### Exercise objective
What is needed is a word-for-word transcription of every record below.

### Collected data entries
⟨

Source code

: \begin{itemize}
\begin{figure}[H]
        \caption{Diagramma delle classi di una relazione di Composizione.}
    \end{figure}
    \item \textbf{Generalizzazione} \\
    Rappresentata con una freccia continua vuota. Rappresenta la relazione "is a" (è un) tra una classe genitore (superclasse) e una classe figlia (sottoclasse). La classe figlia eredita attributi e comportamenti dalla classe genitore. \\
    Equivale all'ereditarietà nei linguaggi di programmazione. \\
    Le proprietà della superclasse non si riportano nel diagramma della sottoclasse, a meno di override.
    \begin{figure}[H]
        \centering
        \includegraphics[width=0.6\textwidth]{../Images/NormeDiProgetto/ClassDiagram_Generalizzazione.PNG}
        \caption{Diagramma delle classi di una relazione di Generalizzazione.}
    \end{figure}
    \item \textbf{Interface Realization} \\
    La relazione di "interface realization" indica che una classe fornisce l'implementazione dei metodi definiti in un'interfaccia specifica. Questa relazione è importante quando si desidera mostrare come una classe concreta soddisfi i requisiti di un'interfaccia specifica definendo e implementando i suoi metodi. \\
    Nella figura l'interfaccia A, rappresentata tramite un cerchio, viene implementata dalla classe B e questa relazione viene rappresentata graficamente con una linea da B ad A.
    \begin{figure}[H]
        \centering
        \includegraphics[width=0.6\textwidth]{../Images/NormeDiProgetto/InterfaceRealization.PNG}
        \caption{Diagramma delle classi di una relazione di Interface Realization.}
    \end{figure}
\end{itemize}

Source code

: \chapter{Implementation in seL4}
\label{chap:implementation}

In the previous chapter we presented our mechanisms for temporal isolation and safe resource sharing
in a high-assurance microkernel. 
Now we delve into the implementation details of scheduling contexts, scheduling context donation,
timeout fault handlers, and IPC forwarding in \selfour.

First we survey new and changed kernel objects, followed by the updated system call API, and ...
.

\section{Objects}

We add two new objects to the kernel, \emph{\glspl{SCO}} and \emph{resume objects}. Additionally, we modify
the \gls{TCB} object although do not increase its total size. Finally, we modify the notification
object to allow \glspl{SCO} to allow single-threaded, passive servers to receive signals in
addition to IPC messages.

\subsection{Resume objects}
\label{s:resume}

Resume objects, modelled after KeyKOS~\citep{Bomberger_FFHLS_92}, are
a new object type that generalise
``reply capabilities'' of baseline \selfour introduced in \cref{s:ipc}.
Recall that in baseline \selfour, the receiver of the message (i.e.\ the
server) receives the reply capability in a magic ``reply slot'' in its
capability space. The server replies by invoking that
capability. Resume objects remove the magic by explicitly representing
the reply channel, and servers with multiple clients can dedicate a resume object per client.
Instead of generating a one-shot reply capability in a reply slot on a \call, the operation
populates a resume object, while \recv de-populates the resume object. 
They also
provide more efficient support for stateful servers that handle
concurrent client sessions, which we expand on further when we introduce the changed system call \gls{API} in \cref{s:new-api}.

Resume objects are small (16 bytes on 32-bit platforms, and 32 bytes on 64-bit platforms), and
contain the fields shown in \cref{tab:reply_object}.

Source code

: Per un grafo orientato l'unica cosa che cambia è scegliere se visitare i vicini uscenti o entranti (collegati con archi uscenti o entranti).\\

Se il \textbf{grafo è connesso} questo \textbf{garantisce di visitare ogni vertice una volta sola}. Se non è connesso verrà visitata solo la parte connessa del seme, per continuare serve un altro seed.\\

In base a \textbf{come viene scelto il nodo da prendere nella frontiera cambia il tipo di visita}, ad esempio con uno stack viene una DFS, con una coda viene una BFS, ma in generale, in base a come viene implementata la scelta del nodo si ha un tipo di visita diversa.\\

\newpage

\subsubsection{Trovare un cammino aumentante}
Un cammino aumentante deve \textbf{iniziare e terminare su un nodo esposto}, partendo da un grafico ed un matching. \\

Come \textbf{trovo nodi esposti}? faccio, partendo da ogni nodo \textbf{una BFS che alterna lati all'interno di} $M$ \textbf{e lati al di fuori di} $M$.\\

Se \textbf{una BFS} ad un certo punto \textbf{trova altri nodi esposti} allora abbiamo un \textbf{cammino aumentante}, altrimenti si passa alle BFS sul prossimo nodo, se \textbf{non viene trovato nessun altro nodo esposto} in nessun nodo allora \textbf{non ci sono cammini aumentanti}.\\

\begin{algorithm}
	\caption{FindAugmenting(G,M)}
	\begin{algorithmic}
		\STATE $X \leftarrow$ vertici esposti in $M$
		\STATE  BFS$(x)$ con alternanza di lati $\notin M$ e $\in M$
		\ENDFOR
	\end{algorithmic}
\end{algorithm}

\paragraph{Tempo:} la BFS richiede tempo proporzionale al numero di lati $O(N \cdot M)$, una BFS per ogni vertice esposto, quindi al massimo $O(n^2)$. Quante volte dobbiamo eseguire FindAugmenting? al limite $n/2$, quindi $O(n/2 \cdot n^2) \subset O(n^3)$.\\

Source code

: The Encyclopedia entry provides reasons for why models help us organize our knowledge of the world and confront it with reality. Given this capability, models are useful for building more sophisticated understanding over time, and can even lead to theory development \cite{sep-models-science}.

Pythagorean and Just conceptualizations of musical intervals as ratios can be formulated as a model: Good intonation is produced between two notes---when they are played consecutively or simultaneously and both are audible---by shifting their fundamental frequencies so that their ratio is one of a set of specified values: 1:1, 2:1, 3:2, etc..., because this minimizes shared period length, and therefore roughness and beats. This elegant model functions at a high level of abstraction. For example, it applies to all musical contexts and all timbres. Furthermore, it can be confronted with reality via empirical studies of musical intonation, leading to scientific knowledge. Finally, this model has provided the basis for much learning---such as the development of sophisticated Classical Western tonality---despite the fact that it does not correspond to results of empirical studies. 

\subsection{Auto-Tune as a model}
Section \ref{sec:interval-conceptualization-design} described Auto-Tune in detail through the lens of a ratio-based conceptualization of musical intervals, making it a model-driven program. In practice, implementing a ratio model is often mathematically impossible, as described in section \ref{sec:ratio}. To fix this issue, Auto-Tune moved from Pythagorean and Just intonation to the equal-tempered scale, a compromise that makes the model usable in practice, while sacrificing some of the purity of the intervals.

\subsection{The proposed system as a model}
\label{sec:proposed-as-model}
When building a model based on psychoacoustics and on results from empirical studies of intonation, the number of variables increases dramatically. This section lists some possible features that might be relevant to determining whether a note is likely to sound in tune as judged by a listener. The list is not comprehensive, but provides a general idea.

⟩

### Task answer
Source code

: \begin{itemize}
\begin{figure}[H]
        \caption{Diagramma delle classi di una relazione di Composizione.}
    \end{figure}
    \item \textbf{Generalizzazione} \\
    Rappresentata con una freccia continua vuota. Rappresenta la relazione "is a" (è un) tra una classe genitore (superclasse) e una classe figlia (sottoclasse). La classe figlia eredita attributi e comportamenti dalla classe genitore. \\
    Equivale all'ereditarietà nei linguaggi di programmazione. \\
    Le proprietà della superclasse non si riportano nel diagramma della sottoclasse, a meno di override.
    \begin{figure}[H]
        \centering
        \includegraphics[width=0.6\textwidth]{../Images/NormeDiProgetto/ClassDiagram_Generalizzazione.PNG}
        \caption{Diagramma delle classi di una relazione di Generalizzazione.}
    \end{figure}
    \item \textbf{Interface Realization} \\
    La relazione di "interface realization" indica che una classe fornisce l'implementazione dei metodi definiti in un'interfaccia specifica. Questa relazione è importante quando si desidera mostrare come una classe concreta soddisfi i requisiti di un'interfaccia specifica definendo e implementando i suoi metodi. \\
    Nella figura l'interfaccia A, rappresentata tramite un cerchio, viene implementata dalla classe B e questa relazione viene rappresentata graficamente con una linea da B ad A.
    \begin{figure}[H]
        \centering
        \includegraphics[width=0.6\textwidth]{../Images/NormeDiProgetto/InterfaceRealization.PNG}
        \caption{Diagramma delle classi di una relazione di Interface Realization.}
    \end{figure}
\end{itemize}

Source code

: \chapter{Implementation in seL4}
\label{chap:implementation}

In the previous chapter we presented our mechanisms for temporal isolation and safe resource sharing
in a high-assurance microkernel. 
Now we delve into the implementation details of scheduling contexts, scheduling context donation,
timeout fault handlers, and IPC forwarding in \selfour.

First we survey new and changed kernel objects, followed by the updated system call API, and ...
.

\section{Objects}

We add two new objects to the kernel, \emph{\glspl{SCO}} and \emph{resume objects}. Additionally, we modify
the \gls{TCB} object although do not increase its total size. Finally, we modify the notification
object to allow \glspl{SCO} to allow single-threaded, passive servers to receive signals in
addition to IPC messages.

\subsection{Resume objects}
\label{s:resume}

Resume objects, modelled after KeyKOS~\citep{Bomberger_FFHLS_92}, are
a new object type that generalise
``reply capabilities'' of baseline \selfour introduced in \cref{s:ipc}.
Recall that in baseline \selfour, the receiver of the message (i.e.\ the
server) receives the reply capability in a magic ``reply slot'' in its
capability space. The server replies by invoking that
capability. Resume objects remove the magic by explicitly representing
the reply channel, and servers with multiple clients can dedicate a resume object per client.
Instead of generating a one-shot reply capability in a reply slot on a \call, the operation
populates a resume object, while \recv de-populates the resume object. 
They also
provide more efficient support for stateful servers that handle
concurrent client sessions, which we expand on further when we introduce the changed system call \gls{API} in \cref{s:new-api}.

Resume objects are small (16 bytes on 32-bit platforms, and 32 bytes on 64-bit platforms), and
contain the fields shown in \cref{tab:reply_object}.

Source code

: Per un grafo orientato l'unica cosa che cambia è scegliere se visitare i vicini uscenti o entranti (collegati con archi uscenti o entranti).\\

Se il \textbf{grafo è connesso} questo \textbf{garantisce di visitare ogni vertice una volta sola}. Se non è connesso verrà visitata solo la parte connessa del seme, per continuare serve un altro seed.\\

In base a \textbf{come viene scelto il nodo da prendere nella frontiera cambia il tipo di visita}, ad esempio con uno stack viene una DFS, con una coda viene una BFS, ma in generale, in base a come viene implementata la scelta del nodo si ha un tipo di visita diversa.\\

\newpage

\subsubsection{Trovare un cammino aumentante}
Un cammino aumentante deve \textbf{iniziare e terminare su un nodo esposto}, partendo da un grafico ed un matching. \\

Come \textbf{trovo nodi esposti}? faccio, partendo da ogni nodo \textbf{una BFS che alterna lati all'interno di} $M$ \textbf{e lati al di fuori di} $M$.\\

Se \textbf{una BFS} ad un certo punto \textbf{trova altri nodi esposti} allora abbiamo un \textbf{cammino aumentante}, altrimenti si passa alle BFS sul prossimo nodo, se \textbf{non viene trovato nessun altro nodo esposto} in nessun nodo allora \textbf{non ci sono cammini aumentanti}.\\

\begin{algorithm}
	\caption{FindAugmenting(G,M)}
	\begin{algorithmic}
		\STATE $X \leftarrow$ vertici esposti in $M$
		\STATE  BFS$(x)$ con alternanza di lati $\notin M$ e $\in M$
		\ENDFOR
	\end{algorithmic}
\end{algorithm}

\paragraph{Tempo:} la BFS richiede tempo proporzionale al numero di lati $O(N \cdot M)$, una BFS per ogni vertice esposto, quindi al massimo $O(n^2)$. Quante volte dobbiamo eseguire FindAugmenting? al limite $n/2$, quindi $O(n/2 \cdot n^2) \subset O(n^3)$.\\

Source code

: The Encyclopedia entry provides reasons for why models help us organize our knowledge of the world and confront it with reality. Given this capability, models are useful for building more sophisticated understanding over time, and can even lead to theory development \cite{sep-models-science}.

Pythagorean and Just conceptualizations of musical intervals as ratios can be formulated as a model: Good intonation is produced between two notes---when they are played consecutively or simultaneously and both are audible---by shifting their fundamental frequencies so that their ratio is one of a set of specified values: 1:1, 2:1, 3:2, etc..., because this minimizes shared period length, and therefore roughness and beats. This elegant model functions at a high level of abstraction. For example, it applies to all musical contexts and all timbres. Furthermore, it can be confronted with reality via empirical studies of musical intonation, leading to scientific knowledge. Finally, this model has provided the basis for much learning---such as the development of sophisticated Classical Western tonality---despite the fact that it does not correspond to results of empirical studies. 

\subsection{Auto-Tune as a model}
Section \ref{sec:interval-conceptualization-design} described Auto-Tune in detail through the lens of a ratio-based conceptualization of musical intervals, making it a model-driven program. In practice, implementing a ratio model is often mathematically impossible, as described in section \ref{sec:ratio}. To fix this issue, Auto-Tune moved from Pythagorean and Just intonation to the equal-tempered scale, a compromise that makes the model usable in practice, while sacrificing some of the purity of the intervals.

\subsection{The proposed system as a model}
\label{sec:proposed-as-model}
When building a model based on psychoacoustics and on results from empirical studies of intonation, the number of variables increases dramatically. This section lists some possible features that might be relevant to determining whether a note is likely to sound in tune as judged by a listener. The list is not comprehensive, but provides a general idea.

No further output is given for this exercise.